Would you please return all of the entries below exactly as shown?

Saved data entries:
'''
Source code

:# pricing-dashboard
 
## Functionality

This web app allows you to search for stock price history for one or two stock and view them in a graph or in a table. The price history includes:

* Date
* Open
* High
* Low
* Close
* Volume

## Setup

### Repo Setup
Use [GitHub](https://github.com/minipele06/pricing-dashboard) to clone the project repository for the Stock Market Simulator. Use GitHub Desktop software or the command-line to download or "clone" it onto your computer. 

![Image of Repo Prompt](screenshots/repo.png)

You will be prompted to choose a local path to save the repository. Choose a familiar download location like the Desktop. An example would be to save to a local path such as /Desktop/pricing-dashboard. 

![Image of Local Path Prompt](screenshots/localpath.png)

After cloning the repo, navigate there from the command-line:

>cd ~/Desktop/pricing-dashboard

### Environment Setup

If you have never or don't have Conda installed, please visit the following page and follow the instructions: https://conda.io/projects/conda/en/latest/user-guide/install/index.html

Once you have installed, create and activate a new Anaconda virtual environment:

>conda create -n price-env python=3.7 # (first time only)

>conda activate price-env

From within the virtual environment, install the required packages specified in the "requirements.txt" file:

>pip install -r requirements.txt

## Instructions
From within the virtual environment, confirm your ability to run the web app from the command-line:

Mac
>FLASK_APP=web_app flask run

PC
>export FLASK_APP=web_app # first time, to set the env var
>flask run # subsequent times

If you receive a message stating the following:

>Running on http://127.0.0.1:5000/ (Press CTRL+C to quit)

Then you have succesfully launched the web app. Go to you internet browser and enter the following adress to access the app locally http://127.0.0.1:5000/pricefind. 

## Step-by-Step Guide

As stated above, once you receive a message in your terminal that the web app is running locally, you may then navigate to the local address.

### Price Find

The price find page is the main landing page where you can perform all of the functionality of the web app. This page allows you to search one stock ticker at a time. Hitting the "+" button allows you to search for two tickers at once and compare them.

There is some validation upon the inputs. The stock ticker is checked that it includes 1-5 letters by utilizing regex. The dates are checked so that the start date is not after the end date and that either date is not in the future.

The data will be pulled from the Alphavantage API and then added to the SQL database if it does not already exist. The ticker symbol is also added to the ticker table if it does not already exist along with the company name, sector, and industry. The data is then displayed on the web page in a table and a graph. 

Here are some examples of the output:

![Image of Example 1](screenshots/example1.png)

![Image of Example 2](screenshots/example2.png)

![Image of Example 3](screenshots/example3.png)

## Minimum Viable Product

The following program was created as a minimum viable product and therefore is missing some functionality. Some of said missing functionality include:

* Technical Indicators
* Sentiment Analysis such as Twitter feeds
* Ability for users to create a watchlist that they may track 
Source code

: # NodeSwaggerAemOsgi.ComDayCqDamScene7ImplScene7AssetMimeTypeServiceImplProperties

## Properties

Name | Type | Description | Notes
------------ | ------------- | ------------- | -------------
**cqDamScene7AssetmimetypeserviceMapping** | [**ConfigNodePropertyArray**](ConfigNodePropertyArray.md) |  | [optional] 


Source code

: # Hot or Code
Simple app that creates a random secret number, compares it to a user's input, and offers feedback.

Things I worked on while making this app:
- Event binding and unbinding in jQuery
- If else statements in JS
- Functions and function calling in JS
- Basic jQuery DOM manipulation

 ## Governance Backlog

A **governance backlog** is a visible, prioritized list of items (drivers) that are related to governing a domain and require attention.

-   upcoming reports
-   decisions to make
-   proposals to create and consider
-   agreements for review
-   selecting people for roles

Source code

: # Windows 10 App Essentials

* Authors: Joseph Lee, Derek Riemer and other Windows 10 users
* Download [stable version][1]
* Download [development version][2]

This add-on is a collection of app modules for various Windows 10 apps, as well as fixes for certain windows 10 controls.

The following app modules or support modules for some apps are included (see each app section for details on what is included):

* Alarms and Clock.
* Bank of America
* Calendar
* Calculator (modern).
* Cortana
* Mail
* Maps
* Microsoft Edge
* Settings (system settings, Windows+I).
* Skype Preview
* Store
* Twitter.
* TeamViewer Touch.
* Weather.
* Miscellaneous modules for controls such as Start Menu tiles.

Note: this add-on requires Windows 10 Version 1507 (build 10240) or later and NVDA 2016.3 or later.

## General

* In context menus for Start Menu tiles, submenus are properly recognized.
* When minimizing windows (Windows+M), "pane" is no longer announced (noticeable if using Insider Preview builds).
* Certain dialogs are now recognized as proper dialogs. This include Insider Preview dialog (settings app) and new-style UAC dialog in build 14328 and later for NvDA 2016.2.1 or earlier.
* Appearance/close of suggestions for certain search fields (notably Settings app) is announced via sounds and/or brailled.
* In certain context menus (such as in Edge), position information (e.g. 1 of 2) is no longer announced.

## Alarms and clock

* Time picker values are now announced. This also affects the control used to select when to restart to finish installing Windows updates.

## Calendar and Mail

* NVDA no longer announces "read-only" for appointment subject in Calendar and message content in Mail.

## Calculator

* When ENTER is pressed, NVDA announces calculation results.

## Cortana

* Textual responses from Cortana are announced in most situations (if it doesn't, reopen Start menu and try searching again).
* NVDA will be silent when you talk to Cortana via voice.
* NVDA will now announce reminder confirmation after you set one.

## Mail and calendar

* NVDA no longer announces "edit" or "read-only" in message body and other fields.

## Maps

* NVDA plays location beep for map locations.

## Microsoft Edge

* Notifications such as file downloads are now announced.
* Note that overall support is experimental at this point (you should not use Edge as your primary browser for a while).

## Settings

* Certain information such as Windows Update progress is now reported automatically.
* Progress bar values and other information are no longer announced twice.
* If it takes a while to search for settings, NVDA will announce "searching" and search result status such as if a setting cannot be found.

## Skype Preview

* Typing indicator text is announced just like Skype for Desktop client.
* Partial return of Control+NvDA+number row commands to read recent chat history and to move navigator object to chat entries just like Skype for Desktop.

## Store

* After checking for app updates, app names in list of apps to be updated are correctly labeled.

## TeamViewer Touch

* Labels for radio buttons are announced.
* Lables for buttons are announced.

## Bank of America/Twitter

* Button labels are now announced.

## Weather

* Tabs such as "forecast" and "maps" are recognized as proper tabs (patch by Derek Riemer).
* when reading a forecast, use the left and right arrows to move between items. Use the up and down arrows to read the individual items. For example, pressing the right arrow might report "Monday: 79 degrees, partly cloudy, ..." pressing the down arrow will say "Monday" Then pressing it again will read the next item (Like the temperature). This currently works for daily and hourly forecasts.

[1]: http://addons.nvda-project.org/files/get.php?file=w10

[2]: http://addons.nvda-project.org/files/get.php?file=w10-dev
'''
→ **Response box**
Source code

:# pricing-dashboard
 
## Functionality

This web app allows you to search for stock price history for one or two stock and view them in a graph or in a table. The price history includes:

* Date
* Open
* High
* Low
* Close
* Volume

## Setup

### Repo Setup
Use [GitHub](https://github.com/minipele06/pricing-dashboard) to clone the project repository for the Stock Market Simulator. Use GitHub Desktop software or the command-line to download or "clone" it onto your computer. 

![Image of Repo Prompt](screenshots/repo.png)

You will be prompted to choose a local path to save the repository. Choose a familiar download location like the Desktop. An example would be to save to a local path such as /Desktop/pricing-dashboard. 

![Image of Local Path Prompt](screenshots/localpath.png)

After cloning the repo, navigate there from the command-line:

>cd ~/Desktop/pricing-dashboard

### Environment Setup

If you have never or don't have Conda installed, please visit the following page and follow the instructions: https://conda.io/projects/conda/en/latest/user-guide/install/index.html

Once you have installed, create and activate a new Anaconda virtual environment:

>conda create -n price-env python=3.7 # (first time only)

>conda activate price-env

From within the virtual environment, install the required packages specified in the "requirements.txt" file:

>pip install -r requirements.txt

## Instructions
From within the virtual environment, confirm your ability to run the web app from the command-line:

Mac
>FLASK_APP=web_app flask run

PC
>export FLASK_APP=web_app # first time, to set the env var
>flask run # subsequent times

If you receive a message stating the following:

>Running on http://127.0.0.1:5000/ (Press CTRL+C to quit)

Then you have succesfully launched the web app. Go to you internet browser and enter the following adress to access the app locally http://127.0.0.1:5000/pricefind. 

## Step-by-Step Guide

As stated above, once you receive a message in your terminal that the web app is running locally, you may then navigate to the local address.

### Price Find

The price find page is the main landing page where you can perform all of the functionality of the web app. This page allows you to search one stock ticker at a time. Hitting the "+" button allows you to search for two tickers at once and compare them.

There is some validation upon the inputs. The stock ticker is checked that it includes 1-5 letters by utilizing regex. The dates are checked so that the start date is not after the end date and that either date is not in the future.

The data will be pulled from the Alphavantage API and then added to the SQL database if it does not already exist. The ticker symbol is also added to the ticker table if it does not already exist along with the company name, sector, and industry. The data is then displayed on the web page in a table and a graph. 

Here are some examples of the output:

![Image of Example 1](screenshots/example1.png)

![Image of Example 2](screenshots/example2.png)

![Image of Example 3](screenshots/example3.png)

## Minimum Viable Product

The following program was created as a minimum viable product and therefore is missing some functionality. Some of said missing functionality include:

* Technical Indicators
* Sentiment Analysis such as Twitter feeds
* Ability for users to create a watchlist that they may track 
Source code

: # NodeSwaggerAemOsgi.ComDayCqDamScene7ImplScene7AssetMimeTypeServiceImplProperties

## Properties

Name | Type | Description | Notes
------------ | ------------- | ------------- | -------------
**cqDamScene7AssetmimetypeserviceMapping** | [**ConfigNodePropertyArray**](ConfigNodePropertyArray.md) |  | [optional] 


Source code

: # Hot or Code
Simple app that creates a random secret number, compares it to a user's input, and offers feedback.

Things I worked on while making this app:
- Event binding and unbinding in jQuery
- If else statements in JS
- Functions and function calling in JS
- Basic jQuery DOM manipulation

 ## Governance Backlog

A **governance backlog** is a visible, prioritized list of items (drivers) that are related to governing a domain and require attention.

-   upcoming reports
-   decisions to make
-   proposals to create and consider
-   agreements for review
-   selecting people for roles

Source code

: # Windows 10 App Essentials

* Authors: Joseph Lee, Derek Riemer and other Windows 10 users
* Download [stable version][1]
* Download [development version][2]

This add-on is a collection of app modules for various Windows 10 apps, as well as fixes for certain windows 10 controls.

The following app modules or support modules for some apps are included (see each app section for details on what is included):

* Alarms and Clock.
* Bank of America
* Calendar
* Calculator (modern).
* Cortana
* Mail
* Maps
* Microsoft Edge
* Settings (system settings, Windows+I).
* Skype Preview
* Store
* Twitter.
* TeamViewer Touch.
* Weather.
* Miscellaneous modules for controls such as Start Menu tiles.

Note: this add-on requires Windows 10 Version 1507 (build 10240) or later and NVDA 2016.3 or later.

## General

* In context menus for Start Menu tiles, submenus are properly recognized.
* When minimizing windows (Windows+M), "pane" is no longer announced (noticeable if using Insider Preview builds).
* Certain dialogs are now recognized as proper dialogs. This include Insider Preview dialog (settings app) and new-style UAC dialog in build 14328 and later for NvDA 2016.2.1 or earlier.
* Appearance/close of suggestions for certain search fields (notably Settings app) is announced via sounds and/or brailled.
* In certain context menus (such as in Edge), position information (e.g. 1 of 2) is no longer announced.

## Alarms and clock

* Time picker values are now announced. This also affects the control used to select when to restart to finish installing Windows updates.

## Calendar and Mail

* NVDA no longer announces "read-only" for appointment subject in Calendar and message content in Mail.

## Calculator

* When ENTER is pressed, NVDA announces calculation results.

## Cortana

* Textual responses from Cortana are announced in most situations (if it doesn't, reopen Start menu and try searching again).
* NVDA will be silent when you talk to Cortana via voice.
* NVDA will now announce reminder confirmation after you set one.

## Mail and calendar

* NVDA no longer announces "edit" or "read-only" in message body and other fields.

## Maps

* NVDA plays location beep for map locations.

## Microsoft Edge

* Notifications such as file downloads are now announced.
* Note that overall support is experimental at this point (you should not use Edge as your primary browser for a while).

## Settings

* Certain information such as Windows Update progress is now reported automatically.
* Progress bar values and other information are no longer announced twice.
* If it takes a while to search for settings, NVDA will announce "searching" and search result status such as if a setting cannot be found.

## Skype Preview

* Typing indicator text is announced just like Skype for Desktop client.
* Partial return of Control+NvDA+number row commands to read recent chat history and to move navigator object to chat entries just like Skype for Desktop.

## Store

* After checking for app updates, app names in list of apps to be updated are correctly labeled.

## TeamViewer Touch

* Labels for radio buttons are announced.
* Lables for buttons are announced.

## Bank of America/Twitter

* Button labels are now announced.

## Weather

* Tabs such as "forecast" and "maps" are recognized as proper tabs (patch by Derek Riemer).
* when reading a forecast, use the left and right arrows to move between items. Use the up and down arrows to read the individual items. For example, pressing the right arrow might report "Monday: 79 degrees, partly cloudy, ..." pressing the down arrow will say "Monday" Then pressing it again will read the next item (Like the temperature). This currently works for daily and hourly forecasts.

[1]: http://addons.nvda-project.org/files/get.php?file=w10

[2]: http://addons.nvda-project.org/files/get.php?file=w10-dev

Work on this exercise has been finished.